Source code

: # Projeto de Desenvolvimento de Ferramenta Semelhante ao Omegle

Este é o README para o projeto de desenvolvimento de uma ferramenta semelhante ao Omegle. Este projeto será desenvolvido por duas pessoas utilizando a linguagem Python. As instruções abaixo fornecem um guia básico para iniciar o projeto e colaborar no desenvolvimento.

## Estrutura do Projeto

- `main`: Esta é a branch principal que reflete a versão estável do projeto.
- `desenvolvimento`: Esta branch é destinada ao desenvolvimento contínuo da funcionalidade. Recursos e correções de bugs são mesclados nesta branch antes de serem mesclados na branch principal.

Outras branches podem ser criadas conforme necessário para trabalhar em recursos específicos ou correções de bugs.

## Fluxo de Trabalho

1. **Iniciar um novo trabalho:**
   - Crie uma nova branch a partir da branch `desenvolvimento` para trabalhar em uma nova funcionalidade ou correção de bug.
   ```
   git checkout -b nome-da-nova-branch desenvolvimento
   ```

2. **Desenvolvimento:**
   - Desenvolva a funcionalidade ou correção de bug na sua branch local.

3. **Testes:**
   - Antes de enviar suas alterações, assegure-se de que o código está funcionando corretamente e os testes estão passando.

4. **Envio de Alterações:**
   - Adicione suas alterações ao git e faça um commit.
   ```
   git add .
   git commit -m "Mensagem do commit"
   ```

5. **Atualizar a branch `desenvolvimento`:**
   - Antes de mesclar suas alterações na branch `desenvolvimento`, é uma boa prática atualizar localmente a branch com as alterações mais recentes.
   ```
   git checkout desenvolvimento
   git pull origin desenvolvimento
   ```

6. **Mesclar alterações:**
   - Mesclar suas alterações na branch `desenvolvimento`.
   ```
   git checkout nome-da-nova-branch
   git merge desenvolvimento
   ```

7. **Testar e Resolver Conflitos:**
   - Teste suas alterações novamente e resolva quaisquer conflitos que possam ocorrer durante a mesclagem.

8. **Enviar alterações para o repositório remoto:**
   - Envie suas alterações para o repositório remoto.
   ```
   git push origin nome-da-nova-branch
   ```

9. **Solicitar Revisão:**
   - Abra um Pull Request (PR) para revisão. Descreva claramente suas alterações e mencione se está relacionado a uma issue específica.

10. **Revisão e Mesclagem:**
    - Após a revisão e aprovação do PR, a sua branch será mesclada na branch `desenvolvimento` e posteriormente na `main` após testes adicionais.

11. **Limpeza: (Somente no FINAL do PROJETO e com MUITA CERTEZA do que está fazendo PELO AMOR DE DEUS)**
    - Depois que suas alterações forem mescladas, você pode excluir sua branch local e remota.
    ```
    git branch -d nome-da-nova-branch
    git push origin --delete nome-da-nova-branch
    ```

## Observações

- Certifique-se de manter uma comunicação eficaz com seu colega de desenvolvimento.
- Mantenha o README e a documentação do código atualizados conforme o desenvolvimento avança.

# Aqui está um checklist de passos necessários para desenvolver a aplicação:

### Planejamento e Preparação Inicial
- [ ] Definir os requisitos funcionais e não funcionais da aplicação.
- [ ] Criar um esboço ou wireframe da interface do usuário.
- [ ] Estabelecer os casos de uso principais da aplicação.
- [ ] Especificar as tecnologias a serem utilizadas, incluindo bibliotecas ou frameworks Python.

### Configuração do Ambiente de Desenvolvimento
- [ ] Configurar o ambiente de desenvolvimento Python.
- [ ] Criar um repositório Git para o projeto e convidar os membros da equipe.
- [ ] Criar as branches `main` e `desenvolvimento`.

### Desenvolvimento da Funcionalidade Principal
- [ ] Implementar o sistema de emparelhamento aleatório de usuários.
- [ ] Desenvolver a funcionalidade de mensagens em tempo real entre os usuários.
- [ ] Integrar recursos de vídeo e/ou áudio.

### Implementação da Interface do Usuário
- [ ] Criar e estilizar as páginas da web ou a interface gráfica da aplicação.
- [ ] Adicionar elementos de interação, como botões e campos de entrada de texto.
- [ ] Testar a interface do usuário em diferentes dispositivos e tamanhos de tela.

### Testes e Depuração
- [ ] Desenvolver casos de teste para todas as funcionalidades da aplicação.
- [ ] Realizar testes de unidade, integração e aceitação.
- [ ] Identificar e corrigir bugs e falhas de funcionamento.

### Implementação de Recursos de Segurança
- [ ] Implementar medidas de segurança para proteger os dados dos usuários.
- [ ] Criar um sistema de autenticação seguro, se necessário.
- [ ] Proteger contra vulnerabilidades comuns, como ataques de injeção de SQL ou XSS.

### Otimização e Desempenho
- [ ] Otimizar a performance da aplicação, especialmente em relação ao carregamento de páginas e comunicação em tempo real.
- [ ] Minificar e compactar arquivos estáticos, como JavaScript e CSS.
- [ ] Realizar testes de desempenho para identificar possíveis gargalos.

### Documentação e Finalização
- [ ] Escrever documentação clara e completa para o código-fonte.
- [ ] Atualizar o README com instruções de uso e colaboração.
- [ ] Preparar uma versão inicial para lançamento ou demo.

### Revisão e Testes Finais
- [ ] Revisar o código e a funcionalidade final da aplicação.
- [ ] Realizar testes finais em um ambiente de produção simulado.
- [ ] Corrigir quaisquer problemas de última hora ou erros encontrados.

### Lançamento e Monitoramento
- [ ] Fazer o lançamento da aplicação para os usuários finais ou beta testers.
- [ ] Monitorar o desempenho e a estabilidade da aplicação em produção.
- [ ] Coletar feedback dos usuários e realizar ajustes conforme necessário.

━━━━━━━━━━━━━━━━

Beginning with the line that has "### Otimização e Desempenho" and ending with the line that has "- [ ] Atualizar", set down the lines above exactly and include no others.

### Otimização e Desempenho
- [ ] Otimizar a performance da aplicação, especialmente em relação ao carregamento de páginas e comunicação em tempo real.
- [ ] Minificar e compactar arquivos estáticos, como JavaScript e CSS.
- [ ] Realizar testes de desempenho para identificar possíveis gargalos.

### Documentação e Finalização
- [ ] Escrever documentação clara e completa para o código-fonte.
- [ ] Atualizar o README com instruções de uso e colaboração.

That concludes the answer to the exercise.